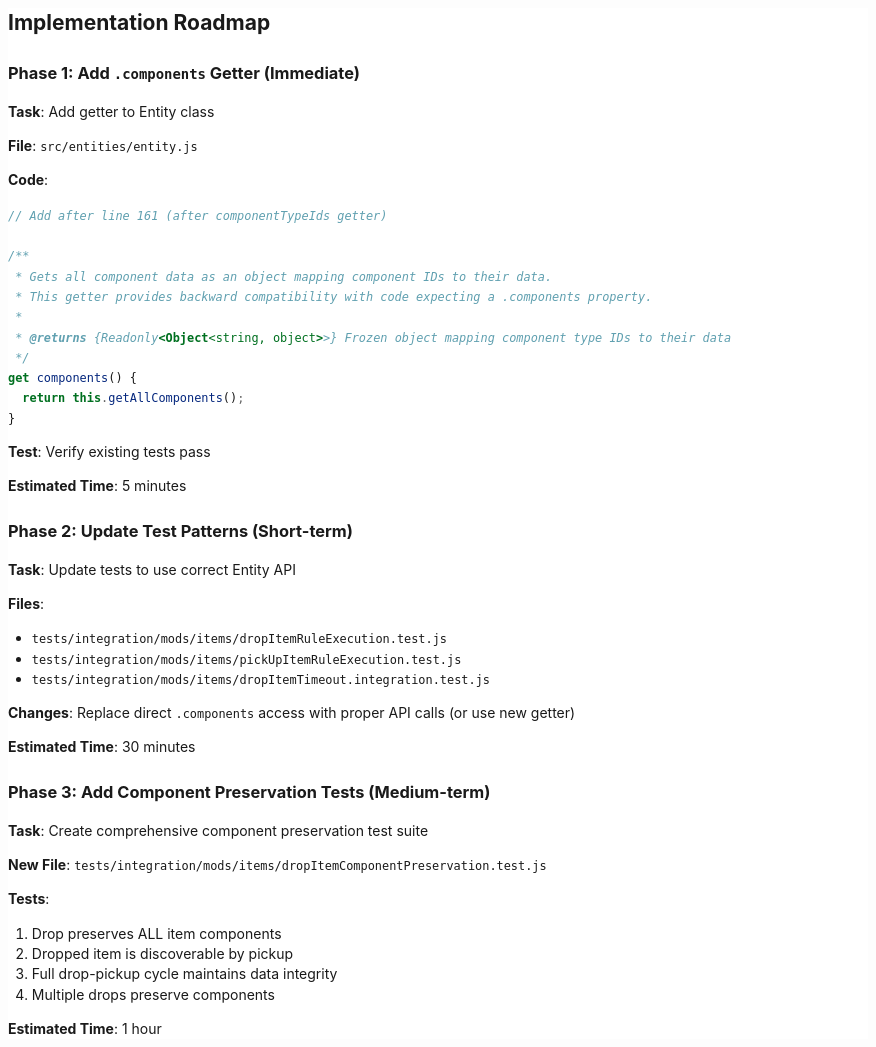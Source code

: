 
## Implementation Roadmap

### Phase 1: Add `.components` Getter (Immediate)

**Task**: Add getter to Entity class

**File**: `src/entities/entity.js`

**Code**:
```javascript
// Add after line 161 (after componentTypeIds getter)

/**
 * Gets all component data as an object mapping component IDs to their data.
 * This getter provides backward compatibility with code expecting a .components property.
 *
 * @returns {Readonly<Object<string, object>>} Frozen object mapping component type IDs to their data
 */
get components() {
  return this.getAllComponents();
}
```

**Test**: Verify existing tests pass

**Estimated Time**: 5 minutes

### Phase 2: Update Test Patterns (Short-term)

**Task**: Update tests to use correct Entity API

**Files**:
- `tests/integration/mods/items/dropItemRuleExecution.test.js`
- `tests/integration/mods/items/pickUpItemRuleExecution.test.js`
- `tests/integration/mods/items/dropItemTimeout.integration.test.js`

**Changes**: Replace direct `.components` access with proper API calls (or use new getter)

**Estimated Time**: 30 minutes

### Phase 3: Add Component Preservation Tests (Medium-term)

**Task**: Create comprehensive component preservation test suite

**New File**: `tests/integration/mods/items/dropItemComponentPreservation.test.js`

**Tests**:
1. Drop preserves ALL item components
2. Dropped item is discoverable by pickup
3. Full drop-pickup cycle maintains data integrity
4. Multiple drops preserve components

**Estimated Time**: 1 hour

────────────────────────────────────────

## Exercise requirements
Everything from the line containing "### Phase 3: Add" through the last line above should be copied exactly, please, with nothing added.

## Solved problem
### Phase 3: Add Component Preservation Tests (Medium-term)

**Task**: Create comprehensive component preservation test suite

**New File**: `tests/integration/mods/items/dropItemComponentPreservation.test.js`

**Tests**:
1. Drop preserves ALL item components
2. Dropped item is discoverable by pickup
3. Full drop-pickup cycle maintains data integrity
4. Multiple drops preserve components

**Estimated Time**: 1 hour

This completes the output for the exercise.